- O enviado especial do Correio da Manhã, Alfredo Leite, descreve Kiev quase quatro anos após o início do conflito, com a população a manter a esperança numa resolução pacífica.
- Não havia expectativa de uma paragem das hostilidades por parte da Rússia, segundo Leite, mas existe a perceção de que a determinação de Vladimir Putin pode ser influenciada por fatores internos e externos.
- Os ucranianos demonstram resiliência e continuam a acreditar que a guerra pode terminar brevemente, apesar do medo e das dificuldades diárias.
- O ambiente em Kiev permanece de tensão, mas com perspetiva de recuperação e vitória para o país.
- A narrativa enfatiza a combinação de apreensão e esperança que marca a vida na capital ucraniana neste momento.
O enviado especial do Correio da Manhã para a Ucrânia descreve Kiev após quase quatro anos de conflito com a Rússia. O ambiente na capital mistura tensão com uma esperança contida de resolução pacífica.
Alfredo Leite, diretor-adjunto do Correio da Manhã, afirma que a população local sabe que o presidente russo, Vladimir Putin, pode abdicar de ataques apenas por fatores internos ou externos. A perceção é de que a pressão interna molda a continuidade da ofensiva.
Apesar da persistente hostilidade, os residentes permanecem firmes na ideia de uma saída negociada e de uma recuperação futura. A resiliência é marcada por rotinas diárias difíceis e pela esperança de dias melhores.
A cidade continua sob pressão constante, com impactos diretos na vida das pessoas. Mesmo assim, muitos cidadãos mantêm a confiança numa resolução do conflito em breve, sem especificar prazos.

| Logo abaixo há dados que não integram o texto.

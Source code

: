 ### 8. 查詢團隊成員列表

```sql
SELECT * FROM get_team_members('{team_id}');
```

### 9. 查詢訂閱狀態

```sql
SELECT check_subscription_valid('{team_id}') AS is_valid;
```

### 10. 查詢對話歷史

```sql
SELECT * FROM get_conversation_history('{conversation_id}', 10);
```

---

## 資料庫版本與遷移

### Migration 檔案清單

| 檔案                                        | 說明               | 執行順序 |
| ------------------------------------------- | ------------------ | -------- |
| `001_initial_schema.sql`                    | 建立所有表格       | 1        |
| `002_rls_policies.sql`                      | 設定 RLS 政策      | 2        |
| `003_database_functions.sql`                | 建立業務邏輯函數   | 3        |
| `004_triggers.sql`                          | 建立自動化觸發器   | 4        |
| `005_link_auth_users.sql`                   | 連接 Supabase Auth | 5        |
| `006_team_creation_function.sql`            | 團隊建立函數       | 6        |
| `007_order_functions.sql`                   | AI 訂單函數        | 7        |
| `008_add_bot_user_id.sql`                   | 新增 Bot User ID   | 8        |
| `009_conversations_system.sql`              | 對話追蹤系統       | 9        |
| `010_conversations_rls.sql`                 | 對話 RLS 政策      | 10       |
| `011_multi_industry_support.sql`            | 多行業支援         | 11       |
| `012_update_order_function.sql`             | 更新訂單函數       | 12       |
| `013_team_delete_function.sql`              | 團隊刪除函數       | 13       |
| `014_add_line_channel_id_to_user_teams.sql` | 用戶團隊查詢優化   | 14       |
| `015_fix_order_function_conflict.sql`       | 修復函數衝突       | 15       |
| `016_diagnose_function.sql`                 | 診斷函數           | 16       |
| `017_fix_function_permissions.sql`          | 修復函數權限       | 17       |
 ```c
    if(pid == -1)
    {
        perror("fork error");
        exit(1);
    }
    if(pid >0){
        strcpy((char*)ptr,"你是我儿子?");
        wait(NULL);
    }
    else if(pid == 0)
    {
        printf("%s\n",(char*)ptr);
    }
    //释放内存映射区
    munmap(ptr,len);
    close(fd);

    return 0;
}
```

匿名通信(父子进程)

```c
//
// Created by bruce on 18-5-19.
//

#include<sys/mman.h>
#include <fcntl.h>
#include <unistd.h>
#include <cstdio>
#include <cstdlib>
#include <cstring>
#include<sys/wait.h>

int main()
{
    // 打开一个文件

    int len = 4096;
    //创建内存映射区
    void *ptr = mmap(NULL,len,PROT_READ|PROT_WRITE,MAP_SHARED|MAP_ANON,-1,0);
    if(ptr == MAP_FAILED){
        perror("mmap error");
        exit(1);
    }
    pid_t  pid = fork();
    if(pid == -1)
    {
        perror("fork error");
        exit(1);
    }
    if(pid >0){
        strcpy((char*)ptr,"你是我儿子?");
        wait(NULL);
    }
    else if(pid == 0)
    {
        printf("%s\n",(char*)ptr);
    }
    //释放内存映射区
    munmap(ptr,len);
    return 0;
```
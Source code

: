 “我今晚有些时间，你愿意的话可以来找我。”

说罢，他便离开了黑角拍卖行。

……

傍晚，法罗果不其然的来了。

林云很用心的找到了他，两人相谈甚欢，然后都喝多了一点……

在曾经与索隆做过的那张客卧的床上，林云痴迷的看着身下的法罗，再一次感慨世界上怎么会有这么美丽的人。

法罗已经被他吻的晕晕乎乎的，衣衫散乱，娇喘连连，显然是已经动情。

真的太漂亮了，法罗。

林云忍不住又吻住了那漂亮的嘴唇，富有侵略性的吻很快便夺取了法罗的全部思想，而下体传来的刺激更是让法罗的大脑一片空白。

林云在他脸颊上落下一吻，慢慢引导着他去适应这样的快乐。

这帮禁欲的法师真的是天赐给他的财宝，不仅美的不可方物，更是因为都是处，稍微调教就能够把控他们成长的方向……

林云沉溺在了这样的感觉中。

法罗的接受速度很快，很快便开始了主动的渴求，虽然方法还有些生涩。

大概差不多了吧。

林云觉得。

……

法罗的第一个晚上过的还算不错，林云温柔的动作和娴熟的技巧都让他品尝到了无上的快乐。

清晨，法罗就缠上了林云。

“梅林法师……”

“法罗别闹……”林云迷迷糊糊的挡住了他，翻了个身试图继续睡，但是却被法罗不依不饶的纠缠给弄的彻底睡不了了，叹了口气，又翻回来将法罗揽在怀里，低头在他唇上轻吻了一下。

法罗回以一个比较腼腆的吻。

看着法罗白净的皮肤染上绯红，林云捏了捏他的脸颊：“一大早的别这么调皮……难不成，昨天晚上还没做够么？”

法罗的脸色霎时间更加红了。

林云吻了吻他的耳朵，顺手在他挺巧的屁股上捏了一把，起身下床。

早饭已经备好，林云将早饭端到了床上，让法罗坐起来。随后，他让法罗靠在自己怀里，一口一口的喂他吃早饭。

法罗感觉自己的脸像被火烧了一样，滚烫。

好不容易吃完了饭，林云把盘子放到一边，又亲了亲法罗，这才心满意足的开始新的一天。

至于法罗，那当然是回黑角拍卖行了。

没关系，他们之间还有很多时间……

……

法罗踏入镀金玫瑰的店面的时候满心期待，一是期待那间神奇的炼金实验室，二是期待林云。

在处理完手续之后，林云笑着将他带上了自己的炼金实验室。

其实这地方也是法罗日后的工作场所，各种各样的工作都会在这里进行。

A narrativa local enfatiza a necessidade de estabilidade e de apoio internacional para reconstrução. A população segue articulando a crença de que a Ucrânia pode restaurar a normalidade económica e social.
As autoridades locais têm reiterado o compromisso com a defesa da soberania e com negociações que possam levar a um cessar-fogo duradouro. A prioridade permanece a proteção civil e o bem-estar da população.
Neste contexto, Kiev permanece como símbolo de resistência. A sensação dominante é de que, apesar do desgaste, há vontade de seguir em frente e de retomar a normalidade o mais rapidamente possível.